**What you are asked to do**
Check each line of the records below and collect those holding "imaging".

Available records below:

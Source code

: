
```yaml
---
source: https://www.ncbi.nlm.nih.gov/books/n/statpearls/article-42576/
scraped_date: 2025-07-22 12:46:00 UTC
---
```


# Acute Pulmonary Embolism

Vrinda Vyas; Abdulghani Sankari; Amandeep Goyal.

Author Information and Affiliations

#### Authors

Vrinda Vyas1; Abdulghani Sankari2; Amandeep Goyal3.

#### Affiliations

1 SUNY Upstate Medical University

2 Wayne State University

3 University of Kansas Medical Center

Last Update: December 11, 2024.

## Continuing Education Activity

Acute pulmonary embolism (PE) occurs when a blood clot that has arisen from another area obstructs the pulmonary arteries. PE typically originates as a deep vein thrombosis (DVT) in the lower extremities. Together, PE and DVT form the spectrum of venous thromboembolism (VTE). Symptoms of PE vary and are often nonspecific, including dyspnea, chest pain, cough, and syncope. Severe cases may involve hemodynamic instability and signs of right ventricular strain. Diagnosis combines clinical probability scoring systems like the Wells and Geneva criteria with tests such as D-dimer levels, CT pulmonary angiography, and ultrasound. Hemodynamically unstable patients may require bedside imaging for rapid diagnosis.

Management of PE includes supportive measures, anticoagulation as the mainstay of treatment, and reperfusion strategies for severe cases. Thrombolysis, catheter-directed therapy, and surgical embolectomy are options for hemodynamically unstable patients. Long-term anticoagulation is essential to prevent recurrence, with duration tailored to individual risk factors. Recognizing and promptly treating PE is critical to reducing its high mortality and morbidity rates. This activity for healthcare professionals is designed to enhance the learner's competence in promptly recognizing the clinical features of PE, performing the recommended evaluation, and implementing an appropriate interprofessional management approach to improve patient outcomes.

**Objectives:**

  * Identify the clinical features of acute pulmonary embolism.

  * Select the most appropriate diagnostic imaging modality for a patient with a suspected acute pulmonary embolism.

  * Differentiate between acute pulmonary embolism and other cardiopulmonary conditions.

End of Available records.

**Your response**
Acute pulmonary embolism (PE) occurs when a blood clot that has arisen from another area obstructs the pulmonary arteries. PE typically originates as a deep vein thrombosis (DVT) in the lower extremities. Together, PE and DVT form the spectrum of venous thromboembolism (VTE). Symptoms of PE vary and are often nonspecific, including dyspnea, chest pain, cough, and syncope. Severe cases may involve hemodynamic instability and signs of right ventricular strain. Diagnosis combines clinical probability scoring systems like the Wells and Geneva criteria with tests such as D-dimer levels, CT pulmonary angiography, and ultrasound. Hemodynamically unstable patients may require bedside imaging for rapid diagnosis.
  * Select the most appropriate diagnostic imaging modality for a patient with a suspected acute pulmonary embolism.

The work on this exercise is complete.